I noticed this morning (on Mastodon) a post about Google’s Stitch AI design tool. So I thought I’d have a little play with it.

Baseline Web App

To help with my job search, and to learn more about React/Next.js I’ve created a job vacancy tracker (it also allows the user to keep tabs on any recruiters they’re in contact with). It’s a fairly simple web app.

Original design of Career Next Steps

I thought this would be a good candidate to see what Stitch would propose, and if it threw out anything of interest I could easily adapt my web app with the improvements, if any.

Prompt

The prompt I gave it was very generic.

Propose a redesign of my job application tracker web app

It was accompanied by the above screenshot.

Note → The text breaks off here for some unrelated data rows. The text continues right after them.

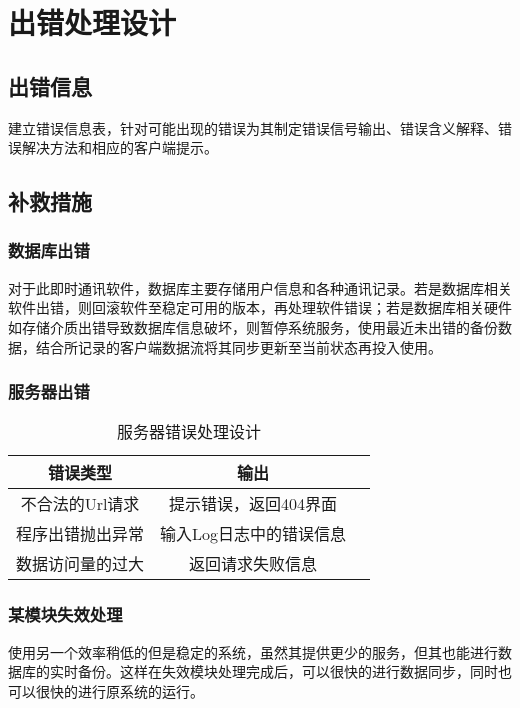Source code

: \chapter{出错处理设计}
\section{出错信息}
建立错误信息表，针对可能出现的错误为其制定错误信号输出、错误含义解释、错误解决方法和相应的客户端提示。


\section{补救措施}
\subsection{数据库出错}
对于此即时通讯软件，数据库主要存储用户信息和各种通讯记录。若是数据库相关软件出错，则回滚软件至稳定可用的版本，再处理软件错误；若是数据库相关硬件如存储介质出错导致数据库信息破坏，则暂停系统服务，使用最近未出错的备份数据，结合所记录的客户端数据流将其同步更新至当前状态再投入使用。

\subsection{服务器出错}
\begin{table}[htbp]
	\centering
	\caption{服务器错误处理设计} \label{tab:server_error_handling_design}
	\begin{tabular}{|c|c|c|}
		\hline
		错误类型      & 输出 \\
		\hline
		不合法的Url请求 & 提示错误，返回404界面 \\
		\hline
		程序出错抛出异常 & 输入Log日志中的错误信息  \\
		\hline
		数据访问量的过大 & 返回请求失败信息 \\
		\hline
    \end{tabular}
\end{table}

\subsection{某模块失效处理}
使用另一个效率稍低的但是稳定的系统，虽然其提供更少的服务，但其也能进行数据库的实时备份。这样在失效模块处理完成后，可以很快的进行数据同步，同时也可以很快的进行原系统的运行。
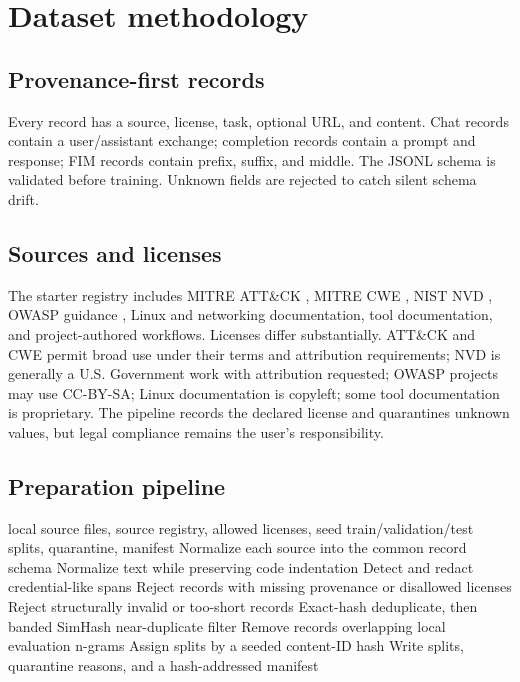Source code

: \section{Dataset methodology}
\label{sec:dataset}

\subsection{Provenance-first records}

Every record has a source, license, task, optional URL, and content. Chat records
contain a user/assistant exchange; completion records contain a prompt and
response; FIM records contain prefix, suffix, and middle. The JSONL schema is
validated before training. Unknown fields are rejected to catch silent schema
drift.

\subsection{Sources and licenses}

The starter registry includes MITRE ATT\&CK \citep{mitre_attack}, MITRE CWE
\citep{mitre_cwe}, NIST NVD \citep{nist_nvd}, OWASP guidance
\citep{owasp2021}, Linux and networking documentation, tool documentation, and
project-authored workflows. Licenses differ substantially. ATT\&CK and CWE
permit broad use under their terms and attribution requirements; NVD is
generally a U.S. Government work with attribution requested; OWASP projects may
use CC-BY-SA; Linux documentation is copyleft; some tool documentation is
proprietary. The pipeline records the declared license and quarantines unknown
values, but legal compliance remains the user's responsibility.

\subsection{Preparation pipeline}

\begin{algorithm}[t]
\caption{Offline-first dataset preparation}
\label{alg:data}
\begin{algorithmic}[1]
\Require local source files, source registry, allowed licenses, seed
\Ensure train/validation/test splits, quarantine, manifest
\State Normalize each source into the common record schema
\State Normalize text while preserving code indentation
\State Detect and redact credential-like spans
\State Reject records with missing provenance or disallowed licenses
\State Reject structurally invalid or too-short records
\State Exact-hash deduplicate, then banded SimHash near-duplicate filter
\State Remove records overlapping local evaluation n-grams
\State Assign splits by a seeded content-ID hash
\State Write splits, quarantine reasons, and a hash-addressed manifest
\end{algorithmic}
\end{algorithm}

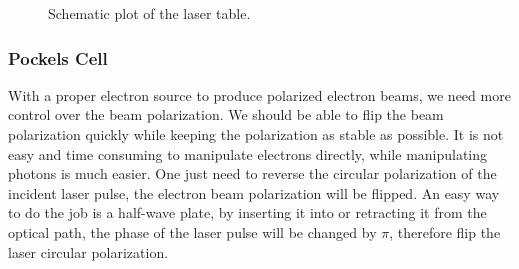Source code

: \begin{figure}[!h]
    \caption{Schematic plot of the laser table.}
    \label{fig:laser_table}
\end{figure}

\subsubsection{Pockels Cell}
With a proper electron source to produce polarized electron beams, we need more control 
over the beam polarization. We should be able to flip the beam polarization
quickly while keeping the polarization as stable as possible. It is not easy and time
consuming to manipulate electrons directly, while manipulating photons is much 
easier. One just need to reverse the circular polarization of the incident laser pulse,
the electron beam polarization will be flipped. An easy way to do the job is
a half-wave plate, by inserting it into or retracting it from the optical path,
the phase of the laser pulse will be changed by $\pi$, therefore flip the laser
circular polarization.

After about a minute of thinking it came back with the following options. In true AI style, there were three of them!

Response

Below are the three options it proposed.

Version v1

A sophisticated dark-mode layout featuring a sidebar navigation, modern card-based stats with vibrant accents, and a clean, organized activity feed.

v1 design from Stitch

Likes

  • At a push, maybe the gradient backgrounds for the “Vacancies by status” cards. Maybe.

Dislikes

  • Sidebar, no need for it, the web app has very simple navigation.
  • Inconsistent widths of the main content sections; “Vacancies by status” is slightly narrower than upcoming contacts and recent activity.
  • Additional icons, again no need for it.
  • Emoji for upcoming contacts empty state, it’s just not consistent with the rest of the iconography it proposed.

Version v2

A professional light-themed version with high contrast, featuring a prominent doughnut chart for application tracking and a task-oriented approach to upcoming contacts.

v2 design from Stitch

Likes

  • Using a donut chart for the “Vacancies by status” is a decent proposal.

Dislikes

  • Using a donut chart for the “Vacancies by status” as it will add additional payload resource to generate it, and isn’t worth the data it would require.
  • Checkboxes (I think?) in “Contacts due soon” items, is it proposing these become todo items?
  • The orphaned ) in the priority chips, in “Contacts due soon”, is bazar! And nowhere is there a status set for contacts. Maybe I could use the next_contact_date to compare to the current date to determine the dynamic priority chip? But this isn’t required.
  • Inconsistent gap spacing (horizontal and vertical) between the main contact cards.

Version v3

A futuristic “glassmorphism” aesthetic with semi-transparent panels, neon status icons, and a horizontal carousel for tracking urgent contacts.

v3 design from Stitch

Likes

  • Grouping the “Recent activity” items with a date header could make sense, the list will never be more than 10 items, however it might reduce repetitive dates being displayed.

Dislikes

  • The main navigation is hideous. The items aren’t aligned centrally.
  • Again additional icon suggestions aren’t needed.
  • The “Contacts due soon” carousel is awful. If there’s more than 3 recruiters I need to contact I want to see the data without having to interact with the UI.

Conclusion

I’m not sold. Sure, it came back with some alternative methods to display content. But the quality is lacking, in a big way. The user experience isn’t carefully considered. And even proposing “glassmorphism” is just horrid.

As with any AI tool, context is king. With more specific prompts it may have produced tailored designs, but for this particular experiment I wanted to remain vague. However, I’m not convinced including further context would resolve many of the design inconsistencies I’ve mentioned.